«Голубчик» (18+) — это инсценировка романа Эмиля Ажара, написанная российским драматургом Лизой Булаевой и поставленная Сашей Золотовицким — одним из младших членов большой актёрско-режиссёрской династии.
Сюжет стародомовского «Голубчика» — ровесник мультфильмов о Чебурашке и в некотором смысле его эквивалент для взрослых. Та же концентрированная эстетика 1970-х и зудящая струна одиночества.
Даже колорит предметной среды — яркий, но немного припыленный и линялый, будто блузка на кудрявом гэдээровском манекене в музейной секции «1970-е» — и тот отчетливо похож.
Но если герои Успенского со своим одиночеством справились, построив домик для друзей, то во взрослом мире не всё так просто. Даже при всей его кремпленово-вискозной нарядности. Даже в Париже, который в 70-х еще не растерял своё разудало-кокетливое «О-ля-ля!».

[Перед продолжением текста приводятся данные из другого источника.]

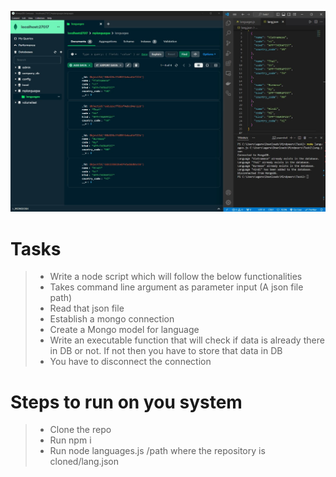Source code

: ![Languages Added Successfully](<WhatsApp Image 2024-08-07 at 13.27.32_8d7a2c8d.jpg>)

# Tasks

> - Write a node script which will follow the below functionalities
> - Takes command line argument as parameter input (A json file path)
> - Read that json file
> - Establish a mongo connection
> - Create a Mongo model for language
> - Write an executable function that will check if data is already there in DB or not. If not then you have to store that data in DB
> - You have to disconnect the connection

# Steps to run on you system

> - Clone the repo
> - Run npm i
> - Run node languages.js /path where the repository is cloned/lang.json
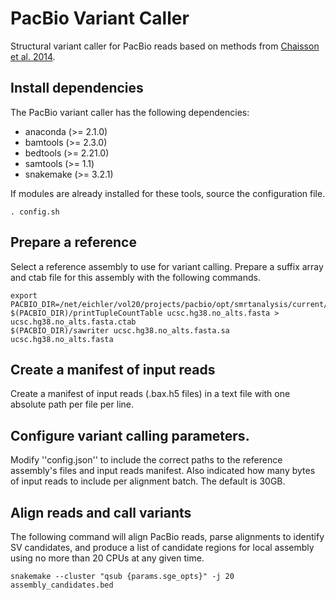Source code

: # PacBio Variant Caller

Structural variant caller for PacBio reads based on methods from [Chaisson et
al. 2014](http://www.nature.com/nature/journal/vaop/ncurrent/full/nature13907.html).

## Install dependencies

The PacBio variant caller has the following dependencies:

  - anaconda (>= 2.1.0)
  - bamtools (>= 2.3.0)
  - bedtools (>= 2.21.0)
  - samtools (>= 1.1)
  - snakemake (>= 3.2.1)

If modules are already installed for these tools, source the configuration file.

    . config.sh

## Prepare a reference

Select a reference assembly to use for variant calling. Prepare a suffix array
and ctab file for this assembly with the following commands.

    export PACBIO_DIR=/net/eichler/vol20/projects/pacbio/opt/smrtanalysis/current/analysis/bin
	$(PACBIO_DIR)/printTupleCountTable ucsc.hg38.no_alts.fasta > ucsc.hg38.no_alts.fasta.ctab
	$(PACBIO_DIR)/sawriter ucsc.hg38.no_alts.fasta.sa ucsc.hg38.no_alts.fasta

## Create a manifest of input reads

Create a manifest of input reads (.bax.h5 files) in a text file with one
absolute path per file per line.

## Configure variant calling parameters.

Modify ''config.json'' to include the correct paths to the reference assembly's
files and input reads manifest. Also indicated how many bytes of input reads to
include per alignment batch. The default is 30GB.

## Align reads and call variants

The following command will align PacBio reads, parse alignments to identify SV
candidates, and produce a list of candidate regions for local assembly using no
more than 20 CPUs at any given time.

    snakemake --cluster "qsub {params.sge_opts}" -j 20 assembly_candidates.bed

Впрочем, все эти джо-дассены, мимы и багеты — это тогдашний Париж для туристов, для «понаехавших». А Париж для местных — это город, где разбиваются сердца, город серых дождей и серых семиэтажек по прозвищу «османка»* (*это их хрущёвки, только из эпохи Бальзака и Золя).
Как раз в таком, непраздничном Париже живёт главгерой «Голубчика» — работник статистического управления по имени Мишель Кузен, 37 годиков (Тимофей Мамлин).
Фамилия Кузен — «племянник, двоюродный брат» по-нашему — очень-очень говорящая. Но Кузен никому не родственник — нет у него ни дядь, ни тёть. Ни братьев, ни сестёр. Он — абсолютная статистическая единица, рискующая стать нулём (как он сам о себе мрачно шутит).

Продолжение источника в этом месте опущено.